→ **Plain-text document sources**
- Opening Delimiter -
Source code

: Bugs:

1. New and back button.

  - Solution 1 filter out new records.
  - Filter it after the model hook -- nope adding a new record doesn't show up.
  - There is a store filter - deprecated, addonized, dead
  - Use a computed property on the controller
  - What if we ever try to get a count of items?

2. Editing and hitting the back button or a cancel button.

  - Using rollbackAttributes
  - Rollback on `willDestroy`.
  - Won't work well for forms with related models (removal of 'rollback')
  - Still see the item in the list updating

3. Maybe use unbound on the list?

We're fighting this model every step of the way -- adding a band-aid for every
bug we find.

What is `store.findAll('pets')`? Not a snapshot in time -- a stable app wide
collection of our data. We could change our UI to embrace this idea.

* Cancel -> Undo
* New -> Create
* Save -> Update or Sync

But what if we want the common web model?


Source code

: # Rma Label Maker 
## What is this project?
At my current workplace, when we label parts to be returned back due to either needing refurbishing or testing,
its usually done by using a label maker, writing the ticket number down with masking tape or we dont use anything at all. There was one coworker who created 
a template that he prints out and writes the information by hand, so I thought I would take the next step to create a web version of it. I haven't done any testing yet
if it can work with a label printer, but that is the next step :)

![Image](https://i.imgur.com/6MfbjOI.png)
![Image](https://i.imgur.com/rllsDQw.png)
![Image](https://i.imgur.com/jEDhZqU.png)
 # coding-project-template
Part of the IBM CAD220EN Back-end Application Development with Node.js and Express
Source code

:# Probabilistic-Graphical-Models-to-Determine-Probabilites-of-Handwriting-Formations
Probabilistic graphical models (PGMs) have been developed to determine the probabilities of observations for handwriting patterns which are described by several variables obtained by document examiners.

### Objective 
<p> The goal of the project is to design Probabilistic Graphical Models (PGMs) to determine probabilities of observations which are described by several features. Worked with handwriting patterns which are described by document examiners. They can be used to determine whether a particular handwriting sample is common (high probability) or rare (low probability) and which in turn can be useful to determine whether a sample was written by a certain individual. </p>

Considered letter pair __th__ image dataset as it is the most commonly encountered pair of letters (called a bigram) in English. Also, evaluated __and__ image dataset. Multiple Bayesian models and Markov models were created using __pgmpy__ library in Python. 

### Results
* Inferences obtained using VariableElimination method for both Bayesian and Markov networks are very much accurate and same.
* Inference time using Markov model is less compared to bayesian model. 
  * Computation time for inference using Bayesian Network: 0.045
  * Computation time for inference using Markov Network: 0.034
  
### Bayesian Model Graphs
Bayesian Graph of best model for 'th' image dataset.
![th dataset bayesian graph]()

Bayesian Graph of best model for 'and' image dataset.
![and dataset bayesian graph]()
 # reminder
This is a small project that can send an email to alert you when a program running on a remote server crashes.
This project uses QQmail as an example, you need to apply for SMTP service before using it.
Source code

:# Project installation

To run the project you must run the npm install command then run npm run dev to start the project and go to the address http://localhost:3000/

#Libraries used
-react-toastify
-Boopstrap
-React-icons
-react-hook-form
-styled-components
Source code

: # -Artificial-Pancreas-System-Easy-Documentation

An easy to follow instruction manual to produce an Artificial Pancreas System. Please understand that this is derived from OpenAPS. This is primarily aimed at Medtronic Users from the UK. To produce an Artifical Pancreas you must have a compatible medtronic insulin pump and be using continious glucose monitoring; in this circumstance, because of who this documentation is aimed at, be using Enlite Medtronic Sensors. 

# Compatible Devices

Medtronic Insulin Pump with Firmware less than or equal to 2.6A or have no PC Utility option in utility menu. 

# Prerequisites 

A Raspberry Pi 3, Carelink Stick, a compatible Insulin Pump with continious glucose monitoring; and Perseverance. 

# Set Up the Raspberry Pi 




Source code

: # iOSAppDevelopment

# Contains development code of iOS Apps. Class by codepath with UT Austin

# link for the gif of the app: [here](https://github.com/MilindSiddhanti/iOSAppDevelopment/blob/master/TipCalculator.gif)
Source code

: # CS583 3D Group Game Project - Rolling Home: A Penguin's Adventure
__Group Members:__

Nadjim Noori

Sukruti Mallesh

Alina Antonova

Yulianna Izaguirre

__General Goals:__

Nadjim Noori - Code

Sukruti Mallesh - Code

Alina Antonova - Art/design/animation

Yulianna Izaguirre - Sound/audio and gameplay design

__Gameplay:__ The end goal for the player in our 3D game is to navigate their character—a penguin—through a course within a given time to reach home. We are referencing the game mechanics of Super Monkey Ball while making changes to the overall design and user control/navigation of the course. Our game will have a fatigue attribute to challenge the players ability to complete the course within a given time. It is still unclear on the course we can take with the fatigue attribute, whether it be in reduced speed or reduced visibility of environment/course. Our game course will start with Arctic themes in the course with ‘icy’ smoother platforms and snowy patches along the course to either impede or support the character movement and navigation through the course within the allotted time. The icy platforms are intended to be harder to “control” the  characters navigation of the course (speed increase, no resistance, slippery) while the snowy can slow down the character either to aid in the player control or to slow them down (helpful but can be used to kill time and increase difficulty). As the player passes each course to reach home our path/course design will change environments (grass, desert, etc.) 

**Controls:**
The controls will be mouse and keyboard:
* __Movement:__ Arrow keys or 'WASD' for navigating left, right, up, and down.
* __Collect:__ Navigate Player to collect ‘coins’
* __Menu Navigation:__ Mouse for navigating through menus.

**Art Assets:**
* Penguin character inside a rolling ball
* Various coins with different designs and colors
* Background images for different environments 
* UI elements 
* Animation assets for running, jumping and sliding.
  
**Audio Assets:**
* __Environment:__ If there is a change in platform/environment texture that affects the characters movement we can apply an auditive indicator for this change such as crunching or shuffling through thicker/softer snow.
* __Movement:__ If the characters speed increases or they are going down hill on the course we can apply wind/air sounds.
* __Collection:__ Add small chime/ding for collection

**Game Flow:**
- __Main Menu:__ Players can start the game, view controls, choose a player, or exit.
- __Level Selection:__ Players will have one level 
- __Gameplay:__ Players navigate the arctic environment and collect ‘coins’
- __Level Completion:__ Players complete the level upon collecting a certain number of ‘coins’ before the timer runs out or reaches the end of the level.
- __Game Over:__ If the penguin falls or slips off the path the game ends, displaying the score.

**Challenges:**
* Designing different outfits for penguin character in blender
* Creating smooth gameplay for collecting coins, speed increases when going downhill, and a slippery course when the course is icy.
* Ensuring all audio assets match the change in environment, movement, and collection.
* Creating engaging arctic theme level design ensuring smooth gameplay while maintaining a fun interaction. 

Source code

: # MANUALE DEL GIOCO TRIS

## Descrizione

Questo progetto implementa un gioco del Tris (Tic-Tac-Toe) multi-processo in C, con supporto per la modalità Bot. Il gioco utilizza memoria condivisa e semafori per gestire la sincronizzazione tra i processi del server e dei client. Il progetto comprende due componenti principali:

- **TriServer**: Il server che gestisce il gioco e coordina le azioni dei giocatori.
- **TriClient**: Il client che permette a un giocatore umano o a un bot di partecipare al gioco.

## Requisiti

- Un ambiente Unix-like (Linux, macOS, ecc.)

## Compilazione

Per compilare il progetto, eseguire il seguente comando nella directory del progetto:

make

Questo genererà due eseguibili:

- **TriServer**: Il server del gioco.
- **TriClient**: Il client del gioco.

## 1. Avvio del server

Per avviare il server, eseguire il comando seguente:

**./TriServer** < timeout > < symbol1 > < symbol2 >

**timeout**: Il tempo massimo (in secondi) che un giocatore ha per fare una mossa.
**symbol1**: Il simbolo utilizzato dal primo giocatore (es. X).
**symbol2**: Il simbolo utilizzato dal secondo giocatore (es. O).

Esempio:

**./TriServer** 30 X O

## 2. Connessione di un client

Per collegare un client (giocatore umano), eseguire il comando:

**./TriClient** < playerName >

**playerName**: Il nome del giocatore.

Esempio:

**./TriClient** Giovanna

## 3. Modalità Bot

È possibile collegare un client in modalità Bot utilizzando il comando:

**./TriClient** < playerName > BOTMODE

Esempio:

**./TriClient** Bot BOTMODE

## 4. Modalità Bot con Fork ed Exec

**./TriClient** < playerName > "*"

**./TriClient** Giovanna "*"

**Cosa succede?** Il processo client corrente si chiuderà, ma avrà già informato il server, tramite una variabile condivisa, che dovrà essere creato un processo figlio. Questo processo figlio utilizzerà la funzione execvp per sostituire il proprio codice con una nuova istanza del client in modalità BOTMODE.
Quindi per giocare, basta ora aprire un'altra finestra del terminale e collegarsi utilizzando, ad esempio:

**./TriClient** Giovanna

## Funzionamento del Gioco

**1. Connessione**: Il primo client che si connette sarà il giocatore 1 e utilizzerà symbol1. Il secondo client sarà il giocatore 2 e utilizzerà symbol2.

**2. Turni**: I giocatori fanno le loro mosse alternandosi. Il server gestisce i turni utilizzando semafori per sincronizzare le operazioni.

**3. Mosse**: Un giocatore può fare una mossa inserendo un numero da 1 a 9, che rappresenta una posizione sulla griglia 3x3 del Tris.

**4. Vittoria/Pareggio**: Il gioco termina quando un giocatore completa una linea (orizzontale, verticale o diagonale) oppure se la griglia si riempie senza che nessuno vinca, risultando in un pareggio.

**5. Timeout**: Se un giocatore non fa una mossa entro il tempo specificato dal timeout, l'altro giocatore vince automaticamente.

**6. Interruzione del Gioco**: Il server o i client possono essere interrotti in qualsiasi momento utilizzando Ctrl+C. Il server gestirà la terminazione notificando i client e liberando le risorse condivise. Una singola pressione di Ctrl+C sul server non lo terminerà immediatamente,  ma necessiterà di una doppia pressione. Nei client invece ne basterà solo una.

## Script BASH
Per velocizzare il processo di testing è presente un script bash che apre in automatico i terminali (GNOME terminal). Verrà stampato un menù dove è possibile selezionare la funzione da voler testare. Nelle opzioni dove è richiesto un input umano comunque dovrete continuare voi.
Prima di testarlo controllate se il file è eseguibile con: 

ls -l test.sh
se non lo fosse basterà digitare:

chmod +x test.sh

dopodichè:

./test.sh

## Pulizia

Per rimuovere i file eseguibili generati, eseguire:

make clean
- Closing Delimiter -
- Opening Delimiter -
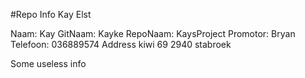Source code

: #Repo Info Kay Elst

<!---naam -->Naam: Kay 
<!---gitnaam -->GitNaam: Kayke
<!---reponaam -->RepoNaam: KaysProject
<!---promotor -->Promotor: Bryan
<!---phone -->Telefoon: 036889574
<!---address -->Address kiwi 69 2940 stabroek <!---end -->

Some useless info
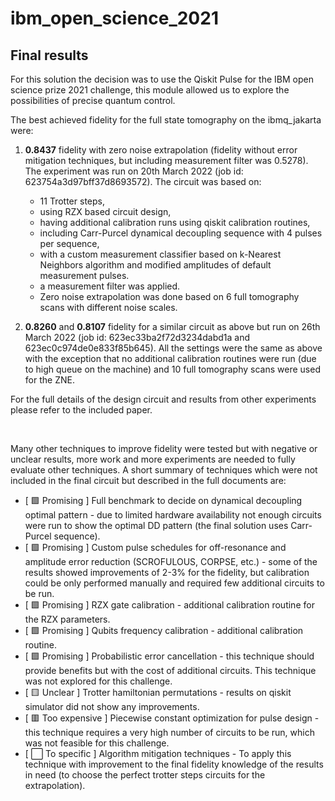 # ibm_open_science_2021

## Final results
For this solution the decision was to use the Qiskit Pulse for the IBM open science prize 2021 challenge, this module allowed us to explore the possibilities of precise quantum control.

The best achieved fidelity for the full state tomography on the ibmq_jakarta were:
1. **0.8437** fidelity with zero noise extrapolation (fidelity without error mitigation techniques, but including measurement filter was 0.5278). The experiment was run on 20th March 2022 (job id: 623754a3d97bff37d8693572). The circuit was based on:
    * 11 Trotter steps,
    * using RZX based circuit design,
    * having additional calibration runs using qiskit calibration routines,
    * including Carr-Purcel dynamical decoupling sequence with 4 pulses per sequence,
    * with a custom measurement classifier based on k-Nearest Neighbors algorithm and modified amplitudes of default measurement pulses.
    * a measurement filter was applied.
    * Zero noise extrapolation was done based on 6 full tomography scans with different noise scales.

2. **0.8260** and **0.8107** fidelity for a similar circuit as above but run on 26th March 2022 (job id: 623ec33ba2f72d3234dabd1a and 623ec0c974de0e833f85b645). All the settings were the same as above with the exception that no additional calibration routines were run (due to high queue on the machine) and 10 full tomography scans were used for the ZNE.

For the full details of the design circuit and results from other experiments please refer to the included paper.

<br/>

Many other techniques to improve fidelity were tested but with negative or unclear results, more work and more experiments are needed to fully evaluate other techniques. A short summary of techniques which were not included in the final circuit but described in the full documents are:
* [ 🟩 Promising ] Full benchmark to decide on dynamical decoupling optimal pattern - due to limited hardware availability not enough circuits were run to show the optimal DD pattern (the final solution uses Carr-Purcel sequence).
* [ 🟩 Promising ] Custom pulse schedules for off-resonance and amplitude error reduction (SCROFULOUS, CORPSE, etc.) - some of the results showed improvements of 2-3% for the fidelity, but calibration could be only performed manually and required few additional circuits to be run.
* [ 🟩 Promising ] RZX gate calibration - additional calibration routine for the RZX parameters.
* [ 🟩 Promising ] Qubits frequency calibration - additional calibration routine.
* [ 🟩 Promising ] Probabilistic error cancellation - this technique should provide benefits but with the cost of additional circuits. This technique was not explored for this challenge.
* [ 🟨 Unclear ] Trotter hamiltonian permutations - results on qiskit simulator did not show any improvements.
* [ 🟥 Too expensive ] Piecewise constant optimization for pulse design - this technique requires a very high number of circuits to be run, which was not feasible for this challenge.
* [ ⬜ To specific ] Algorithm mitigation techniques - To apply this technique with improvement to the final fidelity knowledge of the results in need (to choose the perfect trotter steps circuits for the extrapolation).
- Closing Delimiter -
Look through the data above and report every line in which "simbolo" appears.

**symbol1**: Il simbolo utilizzato dal primo giocatore (es. X).
**symbol2**: Il simbolo utilizzato dal secondo giocatore (es. O).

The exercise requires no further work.